=== Task item ===
The material below is to be copied exactly from the line with "3. **Create your first campaign**" up to and including the line with "- complete customization from CSS", with nothing else kept and no pictures.

=== Data extracts ===
==========

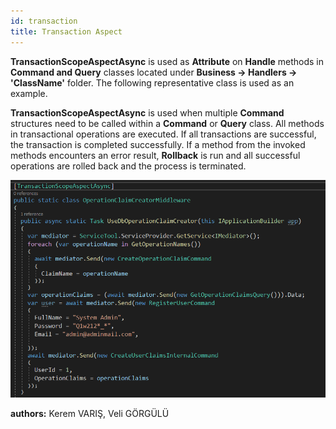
 ```yaml
---
id: transaction
title: Transaction Aspect
---
```


**TransactionScopeAspectAsync** is used as **Attribute** on **Handle** methods in **Command and Query** classes located under
**Business -> Handlers -> 'ClassName'** folder. The following representative class is used as an example.

**TransactionScopeAspectAsync** is used when multiple **Command** structures need to be called within a **Command** or **Query** class.
All methods in transactional operations are executed. If all transactions are successful, the transaction is completed
successfully. If a method from the invoked methods encounters an error result, **Rollback** is run and all successful operations
are rolled back and the process is terminated.

![](./../media/image53.png)


**authors:** Kerem VARIŞ, Veli GÖRGÜLÜ
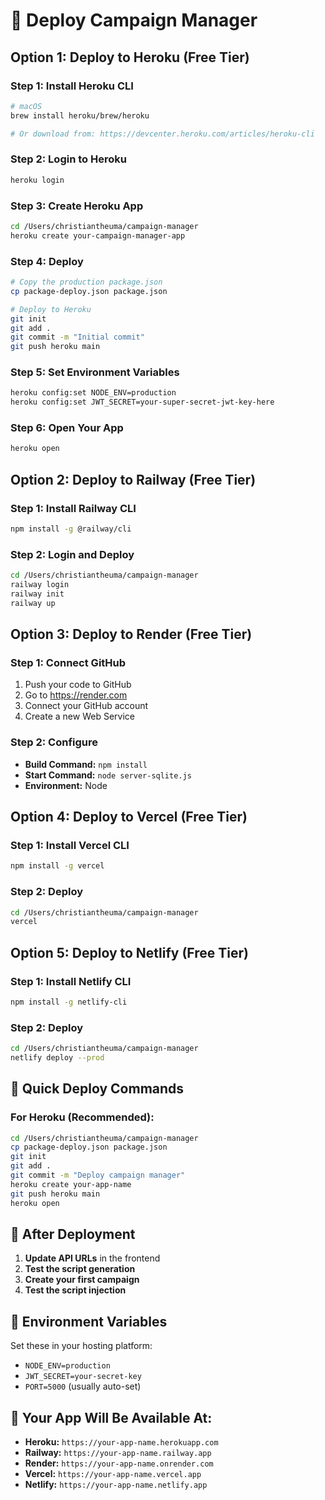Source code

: # 🚀 Deploy Campaign Manager

## Option 1: Deploy to Heroku (Free Tier)

### Step 1: Install Heroku CLI
```bash
# macOS
brew install heroku/brew/heroku

# Or download from: https://devcenter.heroku.com/articles/heroku-cli
```

### Step 2: Login to Heroku
```bash
heroku login
```

### Step 3: Create Heroku App
```bash
cd /Users/christiantheuma/campaign-manager
heroku create your-campaign-manager-app
```

### Step 4: Deploy
```bash
# Copy the production package.json
cp package-deploy.json package.json

# Deploy to Heroku
git init
git add .
git commit -m "Initial commit"
git push heroku main
```

### Step 5: Set Environment Variables
```bash
heroku config:set NODE_ENV=production
heroku config:set JWT_SECRET=your-super-secret-jwt-key-here
```

### Step 6: Open Your App
```bash
heroku open
```

## Option 2: Deploy to Railway (Free Tier)

### Step 1: Install Railway CLI
```bash
npm install -g @railway/cli
```

### Step 2: Login and Deploy
```bash
cd /Users/christiantheuma/campaign-manager
railway login
railway init
railway up
```

## Option 3: Deploy to Render (Free Tier)

### Step 1: Connect GitHub
1. Push your code to GitHub
2. Go to https://render.com
3. Connect your GitHub account
4. Create a new Web Service

### Step 2: Configure
- **Build Command:** `npm install`
- **Start Command:** `node server-sqlite.js`
- **Environment:** Node

## Option 4: Deploy to Vercel (Free Tier)

### Step 1: Install Vercel CLI
```bash
npm install -g vercel
```

### Step 2: Deploy
```bash
cd /Users/christiantheuma/campaign-manager
vercel
```

## Option 5: Deploy to Netlify (Free Tier)

### Step 1: Install Netlify CLI
```bash
npm install -g netlify-cli
```

### Step 2: Deploy
```bash
cd /Users/christiantheuma/campaign-manager
netlify deploy --prod
```

## 🎯 Quick Deploy Commands

### For Heroku (Recommended):
```bash
cd /Users/christiantheuma/campaign-manager
cp package-deploy.json package.json
git init
git add .
git commit -m "Deploy campaign manager"
heroku create your-app-name
git push heroku main
heroku open
```

## 📝 After Deployment

1. **Update API URLs** in the frontend
2. **Test the script generation** 
3. **Create your first campaign**
4. **Test the script injection**

## 🔧 Environment Variables

Set these in your hosting platform:
- `NODE_ENV=production`
- `JWT_SECRET=your-secret-key`
- `PORT=5000` (usually auto-set)

## 📱 Your App Will Be Available At:
- **Heroku:** `https://your-app-name.herokuapp.com`
- **Railway:** `https://your-app-name.railway.app`
- **Render:** `https://your-app-name.onrender.com`
- **Vercel:** `https://your-app-name.vercel.app`
- **Netlify:** `https://your-app-name.netlify.app`

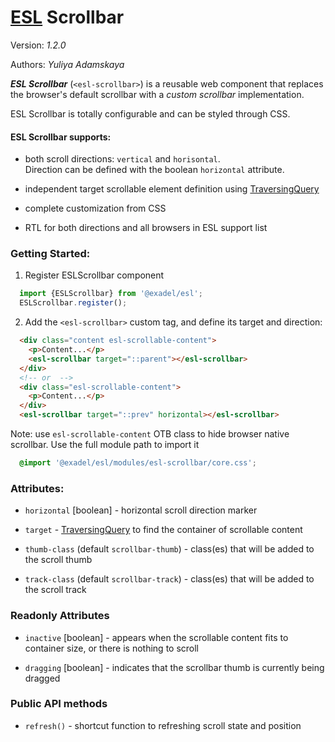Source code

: # [ESL](../../../) Scrollbar

Version: *1.2.0*

Authors: *Yuliya Adamskaya*

<a name="intro"></a>

___ESL Scrollbar___ (`<esl-scrollbar>`) is a reusable web component that replaces the browser's default scrollbar with 
a _custom scrollbar_ implementation.


ESL Scrollbar is totally configurable and can be styled through CSS.

#### ESL Scrollbar supports:

- both scroll directions: `vertical` and `horisontal`.  
  Direction can be defined with the boolean `horizontal` attribute.

- independent target scrollable element definition using [TraversingQuery](./../esl-traversing-query/README.md)

- complete customization from CSS

- RTL for both directions and all browsers in ESL support list


### Getting Started:

1. Register ESLScrollbar component
```js
  import {ESLScrollbar} from '@exadel/esl';
  ESLScrollbar.register();
```

2. Add the `<esl-scrollbar>` custom tag, and define its target and direction:
```html
  <div class="content esl-scrollable-content">
    <p>Content...</p>
    <esl-scrollbar target="::parent"></esl-scrollbar>
  </div>
  <!-- or  -->
  <div class="esl-scrollable-content">
    <p>Content...</p>
  </div>
  <esl-scrollbar target="::prev" horizontal></esl-scrollbar>
```

Note: use `esl-scrollable-content` OTB class to hide browser native scrollbar. 
Use the full module path to import it 
```css
  @import '@exadel/esl/modules/esl-scrollbar/core.css';
```

### Attributes:

- `horizontal` \[boolean] - horizontal scroll direction marker

- `target` - [TraversingQuery](./../esl-traversing-query/README.md) to find the container of scrollable content

- `thumb-class` (default `scrollbar-thumb`) - class(es) that will be added to the scroll thumb

- `track-class` (default `scrollbar-track`) - class(es) that will be added to the scroll track


### Readonly Attributes

- `inactive` \[boolean] - appears when the scrollable content fits to container size, or there is nothing to scroll
  
- `dragging` \[boolean] - indicates that the scrollbar thumb is currently being dragged

### Public API methods

- `refresh()` - shortcut function to refreshing scroll state and position
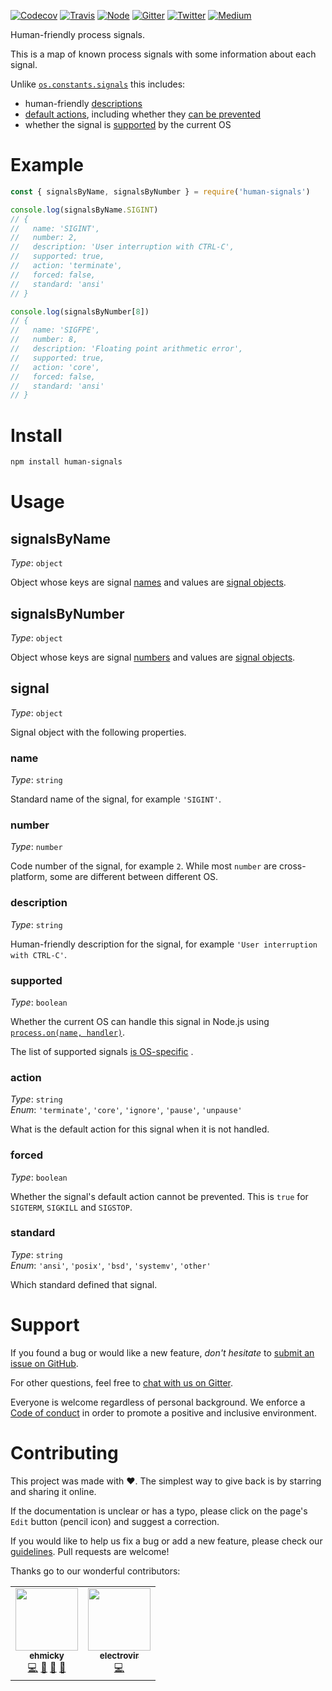 [![Codecov](https://img.shields.io/codecov/c/github/ehmicky/human-signals.svg?label=tested&logo=codecov)](https://codecov.io/gh/ehmicky/human-signals)
[![Travis](https://img.shields.io/badge/cross-platform-4cc61e.svg?logo=travis)](https://travis-ci.org/ehmicky/human-signals)
[![Node](https://img.shields.io/node/v/human-signals.svg?logo=node.js)](https://www.npmjs.com/package/human-signals)
[![Gitter](https://img.shields.io/gitter/room/ehmicky/human-signals.svg?logo=gitter)](https://gitter.im/ehmicky/human-signals)
[![Twitter](https://img.shields.io/badge/%E2%80%8B-twitter-4cc61e.svg?logo=twitter)](https://twitter.com/intent/follow?screen_name=ehmicky)
[![Medium](https://img.shields.io/badge/%E2%80%8B-medium-4cc61e.svg?logo=medium)](https://medium.com/@ehmicky)

Human-friendly process signals.

This is a map of known process signals with some information about each signal.

Unlike
[`os.constants.signals`](https://nodejs.org/api/os.html#os_signal_constants)
this includes:

- human-friendly [descriptions](#description)
- [default actions](#action), including whether they [can be prevented](#forced)
- whether the signal is [supported](#supported) by the current OS

# Example

```js
const { signalsByName, signalsByNumber } = require('human-signals')

console.log(signalsByName.SIGINT)
// {
//   name: 'SIGINT',
//   number: 2,
//   description: 'User interruption with CTRL-C',
//   supported: true,
//   action: 'terminate',
//   forced: false,
//   standard: 'ansi'
// }

console.log(signalsByNumber[8])
// {
//   name: 'SIGFPE',
//   number: 8,
//   description: 'Floating point arithmetic error',
//   supported: true,
//   action: 'core',
//   forced: false,
//   standard: 'ansi'
// }
```

# Install

```bash
npm install human-signals
```

# Usage

## signalsByName

_Type_: `object`

Object whose keys are signal [names](#name) and values are
[signal objects](#signal).

## signalsByNumber

_Type_: `object`

Object whose keys are signal [numbers](#number) and values are
[signal objects](#signal).

## signal

_Type_: `object`

Signal object with the following properties.

### name

_Type_: `string`

Standard name of the signal, for example `'SIGINT'`.

### number

_Type_: `number`

Code number of the signal, for example `2`. While most `number` are
cross-platform, some are different between different OS.

### description

_Type_: `string`

Human-friendly description for the signal, for example
`'User interruption with CTRL-C'`.

### supported

_Type_: `boolean`

Whether the current OS can handle this signal in Node.js using
[`process.on(name, handler)`](https://nodejs.org/api/process.html#process_signal_events).

The list of supported signals
[is OS-specific](https://github.com/ehmicky/cross-platform-node-guide/blob/master/docs/6_networking_ipc/signals.md#cross-platform-signals)
.

### action

_Type_: `string`\
_Enum_: `'terminate'`, `'core'`, `'ignore'`, `'pause'`, `'unpause'`

What is the default action for this signal when it is not handled.

### forced

_Type_: `boolean`

Whether the signal's default action cannot be prevented. This is `true` for
`SIGTERM`, `SIGKILL` and `SIGSTOP`.

### standard

_Type_: `string`\
_Enum_: `'ansi'`, `'posix'`, `'bsd'`, `'systemv'`, `'other'`

Which standard defined that signal.

# Support

If you found a bug or would like a new feature, _don't hesitate_ to
[submit an issue on GitHub](../../issues).

For other questions, feel free to
[chat with us on Gitter](https://gitter.im/ehmicky/human-signals).

Everyone is welcome regardless of personal background. We enforce a
[Code of conduct](CODE_OF_CONDUCT.md) in order to promote a positive and
inclusive environment.

# Contributing

This project was made with ❤️. The simplest way to give back is by starring and
sharing it online.

If the documentation is unclear or has a typo, please click on the page's `Edit`
button (pencil icon) and suggest a correction.

If you would like to help us fix a bug or add a new feature, please check our
[guidelines](CONTRIBUTING.md). Pull requests are welcome!

Thanks go to our wonderful contributors:

<!-- ALL-CONTRIBUTORS-LIST:START -->
<!-- prettier-ignore-start -->
<!-- markdownlint-disable -->
<table>
  <tr>
    <td align="center"><a href="https://twitter.com/ehmicky"><img src="https://avatars2.githubusercontent.com/u/8136211?v=4" width="100px;" alt=""/><br /><sub><b>ehmicky</b></sub></a><br /><a href="https://github.com/ehmicky/human-signals/commits?author=ehmicky" title="Code">💻</a> <a href="#design-ehmicky" title="Design">🎨</a> <a href="#ideas-ehmicky" title="Ideas, Planning, & Feedback">🤔</a> <a href="https://github.com/ehmicky/human-signals/commits?author=ehmicky" title="Documentation">📖</a></td>
    <td align="center"><a href="http://www.electrovir.com"><img src="https://avatars0.githubusercontent.com/u/1205860?v=4" width="100px;" alt=""/><br /><sub><b>electrovir</b></sub></a><br /><a href="https://github.com/ehmicky/human-signals/commits?author=electrovir" title="Code">💻</a></td>
  </tr>
</table>

<!-- markdownlint-enable -->
<!-- prettier-ignore-end -->

<!-- ALL-CONTRIBUTORS-LIST:END -->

==========

=== Task result ===
3. **Create your first campaign**
4. **Test the script injection**

## 🔧 Environment Variables

Set these in your hosting platform:
- `NODE_ENV=production`
- `JWT_SECRET=your-secret-key`
- `PORT=5000` (usually auto-set)

## 📱 Your App Will Be Available At:
- **Heroku:** `https://your-app-name.herokuapp.com`
- **Railway:** `https://your-app-name.railway.app`
- **Render:** `https://your-app-name.onrender.com`
- **Vercel:** `https://your-app-name.vercel.app`
- **Netlify:** `https://your-app-name.netlify.app`

Source code

: # [ESL](../../../) Scrollbar

Version: *1.2.0*

Authors: *Yuliya Adamskaya*

<a name="intro"></a>

___ESL Scrollbar___ (`<esl-scrollbar>`) is a reusable web component that replaces the browser's default scrollbar with 
a _custom scrollbar_ implementation.


ESL Scrollbar is totally configurable and can be styled through CSS.

#### ESL Scrollbar supports:

- both scroll directions: `vertical` and `horisontal`.  
  Direction can be defined with the boolean `horizontal` attribute.

- independent target scrollable element definition using [TraversingQuery](./../esl-traversing-query/README.md)

- complete customization from CSS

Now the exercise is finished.